===== DATA FOR THIS TASK

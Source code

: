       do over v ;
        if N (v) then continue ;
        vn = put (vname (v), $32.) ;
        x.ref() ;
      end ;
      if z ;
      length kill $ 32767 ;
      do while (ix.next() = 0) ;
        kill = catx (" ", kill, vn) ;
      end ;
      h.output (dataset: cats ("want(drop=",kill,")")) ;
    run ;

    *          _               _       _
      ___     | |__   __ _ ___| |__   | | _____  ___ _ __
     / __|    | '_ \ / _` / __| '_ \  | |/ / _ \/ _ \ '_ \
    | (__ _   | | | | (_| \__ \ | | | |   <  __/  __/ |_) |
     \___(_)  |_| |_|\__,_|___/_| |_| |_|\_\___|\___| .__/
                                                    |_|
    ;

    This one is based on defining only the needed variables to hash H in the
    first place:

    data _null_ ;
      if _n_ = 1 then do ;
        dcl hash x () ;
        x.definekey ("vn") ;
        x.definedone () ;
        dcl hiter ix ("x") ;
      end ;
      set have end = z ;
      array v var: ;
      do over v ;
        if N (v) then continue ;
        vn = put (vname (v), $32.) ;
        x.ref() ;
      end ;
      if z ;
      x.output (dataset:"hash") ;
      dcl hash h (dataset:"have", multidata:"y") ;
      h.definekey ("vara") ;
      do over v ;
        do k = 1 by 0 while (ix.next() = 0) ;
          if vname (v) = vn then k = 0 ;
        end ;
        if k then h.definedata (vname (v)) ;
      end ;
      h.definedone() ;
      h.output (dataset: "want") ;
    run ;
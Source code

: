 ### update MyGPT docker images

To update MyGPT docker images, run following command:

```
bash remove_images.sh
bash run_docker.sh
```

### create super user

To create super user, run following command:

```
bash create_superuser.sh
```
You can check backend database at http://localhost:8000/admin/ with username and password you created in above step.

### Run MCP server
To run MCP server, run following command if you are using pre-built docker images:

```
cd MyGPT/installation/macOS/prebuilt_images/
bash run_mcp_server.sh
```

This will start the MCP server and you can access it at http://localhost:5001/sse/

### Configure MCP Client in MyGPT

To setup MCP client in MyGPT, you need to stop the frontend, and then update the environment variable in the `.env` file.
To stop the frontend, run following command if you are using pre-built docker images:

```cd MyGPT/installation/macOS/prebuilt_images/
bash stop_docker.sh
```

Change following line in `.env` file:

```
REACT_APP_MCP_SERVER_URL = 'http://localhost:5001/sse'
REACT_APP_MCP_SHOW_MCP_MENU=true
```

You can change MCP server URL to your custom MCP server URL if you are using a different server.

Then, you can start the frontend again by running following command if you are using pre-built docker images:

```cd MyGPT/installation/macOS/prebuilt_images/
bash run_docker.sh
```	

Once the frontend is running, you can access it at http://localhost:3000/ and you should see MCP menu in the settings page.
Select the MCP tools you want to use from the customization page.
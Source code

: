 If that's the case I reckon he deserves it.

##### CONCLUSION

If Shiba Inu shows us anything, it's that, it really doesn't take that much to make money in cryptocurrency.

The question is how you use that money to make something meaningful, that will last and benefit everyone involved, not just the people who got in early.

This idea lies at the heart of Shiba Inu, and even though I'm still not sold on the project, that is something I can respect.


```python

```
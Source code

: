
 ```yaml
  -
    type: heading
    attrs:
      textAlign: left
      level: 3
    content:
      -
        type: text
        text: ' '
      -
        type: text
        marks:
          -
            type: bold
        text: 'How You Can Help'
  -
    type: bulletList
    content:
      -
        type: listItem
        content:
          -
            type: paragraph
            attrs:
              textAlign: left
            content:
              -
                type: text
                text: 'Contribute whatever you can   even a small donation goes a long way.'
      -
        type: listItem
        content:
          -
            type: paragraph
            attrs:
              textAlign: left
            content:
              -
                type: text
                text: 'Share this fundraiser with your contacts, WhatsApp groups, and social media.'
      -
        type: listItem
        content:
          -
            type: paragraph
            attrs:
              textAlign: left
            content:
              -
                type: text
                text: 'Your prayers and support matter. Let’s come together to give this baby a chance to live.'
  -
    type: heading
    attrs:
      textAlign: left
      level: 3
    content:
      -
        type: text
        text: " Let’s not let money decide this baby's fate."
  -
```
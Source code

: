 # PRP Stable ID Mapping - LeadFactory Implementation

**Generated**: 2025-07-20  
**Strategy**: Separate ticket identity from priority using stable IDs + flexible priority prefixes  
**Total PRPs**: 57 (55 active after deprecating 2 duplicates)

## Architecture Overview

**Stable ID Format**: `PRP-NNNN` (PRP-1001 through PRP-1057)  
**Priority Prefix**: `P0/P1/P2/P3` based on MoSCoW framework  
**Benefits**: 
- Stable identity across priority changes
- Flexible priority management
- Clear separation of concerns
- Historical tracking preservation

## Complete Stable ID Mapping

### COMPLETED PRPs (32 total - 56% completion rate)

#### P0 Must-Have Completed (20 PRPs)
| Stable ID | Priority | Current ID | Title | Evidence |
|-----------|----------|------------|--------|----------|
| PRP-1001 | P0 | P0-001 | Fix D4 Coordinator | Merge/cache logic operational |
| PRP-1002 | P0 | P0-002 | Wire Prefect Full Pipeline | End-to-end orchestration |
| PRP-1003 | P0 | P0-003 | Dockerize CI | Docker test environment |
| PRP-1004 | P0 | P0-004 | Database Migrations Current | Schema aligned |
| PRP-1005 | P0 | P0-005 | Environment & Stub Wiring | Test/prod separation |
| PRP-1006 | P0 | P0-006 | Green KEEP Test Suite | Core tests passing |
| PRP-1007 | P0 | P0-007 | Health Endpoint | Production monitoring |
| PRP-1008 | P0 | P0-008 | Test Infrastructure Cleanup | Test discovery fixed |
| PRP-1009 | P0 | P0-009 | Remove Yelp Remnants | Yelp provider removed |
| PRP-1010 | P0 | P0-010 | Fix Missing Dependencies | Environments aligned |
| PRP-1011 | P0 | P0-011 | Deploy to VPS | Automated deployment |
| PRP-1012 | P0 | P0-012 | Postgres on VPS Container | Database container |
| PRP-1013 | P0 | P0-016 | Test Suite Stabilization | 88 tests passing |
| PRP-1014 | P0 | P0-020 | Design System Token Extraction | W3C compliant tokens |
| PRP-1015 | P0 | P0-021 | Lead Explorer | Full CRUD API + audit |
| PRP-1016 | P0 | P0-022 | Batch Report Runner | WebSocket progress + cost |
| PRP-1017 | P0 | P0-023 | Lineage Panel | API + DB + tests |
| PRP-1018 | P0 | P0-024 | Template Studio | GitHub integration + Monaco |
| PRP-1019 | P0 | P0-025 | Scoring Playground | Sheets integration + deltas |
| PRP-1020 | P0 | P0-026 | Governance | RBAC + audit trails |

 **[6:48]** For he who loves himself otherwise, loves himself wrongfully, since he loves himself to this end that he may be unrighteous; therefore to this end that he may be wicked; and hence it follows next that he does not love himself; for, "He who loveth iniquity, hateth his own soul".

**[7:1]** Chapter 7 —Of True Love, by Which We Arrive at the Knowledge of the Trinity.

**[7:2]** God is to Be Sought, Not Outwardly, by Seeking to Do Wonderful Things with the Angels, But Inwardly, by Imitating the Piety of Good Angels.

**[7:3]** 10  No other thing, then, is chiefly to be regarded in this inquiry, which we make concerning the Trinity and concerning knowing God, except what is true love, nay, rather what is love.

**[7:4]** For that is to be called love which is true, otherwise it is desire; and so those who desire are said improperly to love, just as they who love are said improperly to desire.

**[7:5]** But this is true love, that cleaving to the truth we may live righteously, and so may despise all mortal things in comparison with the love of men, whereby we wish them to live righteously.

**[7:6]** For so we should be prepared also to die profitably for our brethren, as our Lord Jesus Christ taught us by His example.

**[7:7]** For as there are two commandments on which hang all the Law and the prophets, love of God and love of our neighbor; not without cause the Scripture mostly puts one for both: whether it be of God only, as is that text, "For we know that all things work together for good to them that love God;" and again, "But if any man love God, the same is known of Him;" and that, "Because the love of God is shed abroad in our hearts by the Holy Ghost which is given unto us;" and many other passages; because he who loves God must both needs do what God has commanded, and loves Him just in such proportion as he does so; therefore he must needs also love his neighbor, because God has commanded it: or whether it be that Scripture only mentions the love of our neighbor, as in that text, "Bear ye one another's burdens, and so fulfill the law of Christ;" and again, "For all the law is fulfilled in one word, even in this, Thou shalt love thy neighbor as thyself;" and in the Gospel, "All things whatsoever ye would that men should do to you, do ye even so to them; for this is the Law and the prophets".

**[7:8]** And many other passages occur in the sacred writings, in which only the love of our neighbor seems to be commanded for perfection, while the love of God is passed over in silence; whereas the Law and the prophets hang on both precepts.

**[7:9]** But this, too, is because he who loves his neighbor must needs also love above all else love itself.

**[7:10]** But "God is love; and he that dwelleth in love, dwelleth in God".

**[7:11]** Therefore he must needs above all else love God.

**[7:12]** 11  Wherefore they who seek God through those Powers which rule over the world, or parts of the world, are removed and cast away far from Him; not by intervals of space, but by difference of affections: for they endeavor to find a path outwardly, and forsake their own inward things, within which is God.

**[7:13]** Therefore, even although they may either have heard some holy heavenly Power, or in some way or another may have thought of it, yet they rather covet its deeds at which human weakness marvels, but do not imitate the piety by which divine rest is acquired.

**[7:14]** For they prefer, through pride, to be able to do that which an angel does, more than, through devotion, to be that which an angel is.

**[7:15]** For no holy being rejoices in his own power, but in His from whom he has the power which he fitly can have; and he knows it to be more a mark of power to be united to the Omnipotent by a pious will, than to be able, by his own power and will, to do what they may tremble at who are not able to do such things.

==========

Report every line of the entries that carries the word "hash".

PROBLEM SOLUTION
    This one is based on defining only the needed variables to hash H in the
        dcl hash x () ;
      x.output (dataset:"hash") ;
      dcl hash h (dataset:"have", multidata:"y") ;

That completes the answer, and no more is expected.